Dataset extract:
---

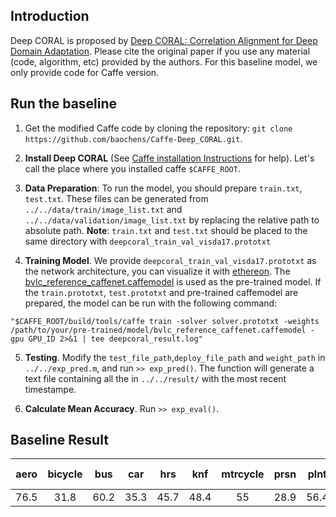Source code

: ## Introduction
Deep CORAL is proposed by [Deep CORAL: Correlation Alignment for Deep Domain Adaptation](https://arxiv.org/abs/1607.01719). Please cite the original paper if you use any material (code, algorithm, etc) provided by the authors. For this baseline model, we only provide code for Caffe version.

## Run the baseline

1. Get the modified Caffe code by cloning the repository: `git clone https://github.com/baochens/Caffe-Deep_CORAL.git`. 

2. **Install Deep CORAL** (See [Caffe installation Instructions](http://caffe.berkeleyvision.org/installation.html) for help). Let's call the place where you installed caffe `$CAFFE_ROOT`.

3. **Data Preparation**: To run the model, you should prepare `train.txt`, `test.txt`. These files can be generated from `../../data/train/image_list.txt` and `../../data/validation/image_list.txt` by replacing the relative path to absolute path. **Note**: `train.txt` and `test.txt` should be placed to the same directory with `deepcoral_train_val_visda17.prototxt`

4. **Training Model**. We provide `deepcoral_train_val_visda17.prototxt` as the network architecture, you can visualize it with [ethereon](http://ethereon.github.io/netscope/quickstart.html). The [bvlc\_reference\_caffenet.caffemodel](http://dl.caffe.berkeleyvision.org/bvlc_reference_caffenet.caffemodel) is used as the pre-trained model. If the `train.prototxt`, `test.prototxt` and pre-trained caffemodel are prepared, the model can be run with the following command:

```
"$CAFFE_ROOT/build/tools/caffe train -solver solver.prototxt -weights /path/to/your/pre-trained/model/bvlc_reference_caffenet.caffemodel -gpu GPU_ID 2>&1 | tee deepcoral_result.log"
```

5. **Testing**. Modify the `test_file_path`,`deploy_file_path` and `weight_path` in `../../exp_pred.m`, and run `>> exp_pred()`. The function will generate a text file containing all the  in `../../result/` with the most recent timestampe.

6. **Calculate Mean Accuracy**. Run `>> exp_eval()`.

## Baseline Result
 aero|	bicycle|	bus|	car|	hrs|	knf|	mtrcycle|	prsn|	plnt|	sktbd|	trn|	trck|	mean accuracy
  :---:|:---:|:---:|:---:|:---:|:---:|:---:|:---:|:---:|:---:|:---:|:---:|:---:
76.5	|31.8	|60.2	|35.3	|45.7	|48.4|	55	|28.9	|56.4	|28.2	|60.9	|19.1|	45.53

---

Task: Set down the records again exactly as they appear, leaving each picture behind.

The completed task:
Source code

: ## Introduction
Deep CORAL is proposed by [Deep CORAL: Correlation Alignment for Deep Domain Adaptation](https://arxiv.org/abs/1607.01719). Please cite the original paper if you use any material (code, algorithm, etc) provided by the authors. For this baseline model, we only provide code for Caffe version.

## Run the baseline

1. Get the modified Caffe code by cloning the repository: `git clone https://github.com/baochens/Caffe-Deep_CORAL.git`. 

2. **Install Deep CORAL** (See [Caffe installation Instructions](http://caffe.berkeleyvision.org/installation.html) for help). Let's call the place where you installed caffe `$CAFFE_ROOT`.

3. **Data Preparation**: To run the model, you should prepare `train.txt`, `test.txt`. These files can be generated from `../../data/train/image_list.txt` and `../../data/validation/image_list.txt` by replacing the relative path to absolute path. **Note**: `train.txt` and `test.txt` should be placed to the same directory with `deepcoral_train_val_visda17.prototxt`

4. **Training Model**. We provide `deepcoral_train_val_visda17.prototxt` as the network architecture, you can visualize it with [ethereon](http://ethereon.github.io/netscope/quickstart.html). The [bvlc\_reference\_caffenet.caffemodel](http://dl.caffe.berkeleyvision.org/bvlc_reference_caffenet.caffemodel) is used as the pre-trained model. If the `train.prototxt`, `test.prototxt` and pre-trained caffemodel are prepared, the model can be run with the following command:

```
"$CAFFE_ROOT/build/tools/caffe train -solver solver.prototxt -weights /path/to/your/pre-trained/model/bvlc_reference_caffenet.caffemodel -gpu GPU_ID 2>&1 | tee deepcoral_result.log"
```

5. **Testing**. Modify the `test_file_path`,`deploy_file_path` and `weight_path` in `../../exp_pred.m`, and run `>> exp_pred()`. The function will generate a text file containing all the  in `../../result/` with the most recent timestampe.

6. **Calculate Mean Accuracy**. Run `>> exp_eval()`.

## Baseline Result
 aero|	bicycle|	bus|	car|	hrs|	knf|	mtrcycle|	prsn|	plnt|	sktbd|	trn|	trck|	mean accuracy
  :---:|:---:|:---:|:---:|:---:|:---:|:---:|:---:|:---:|:---:|:---:|:---:|:---:
76.5	|31.8	|60.2	|35.3	|45.7	|48.4|	55	|28.9	|56.4	|28.2	|60.9	|19.1|	45.53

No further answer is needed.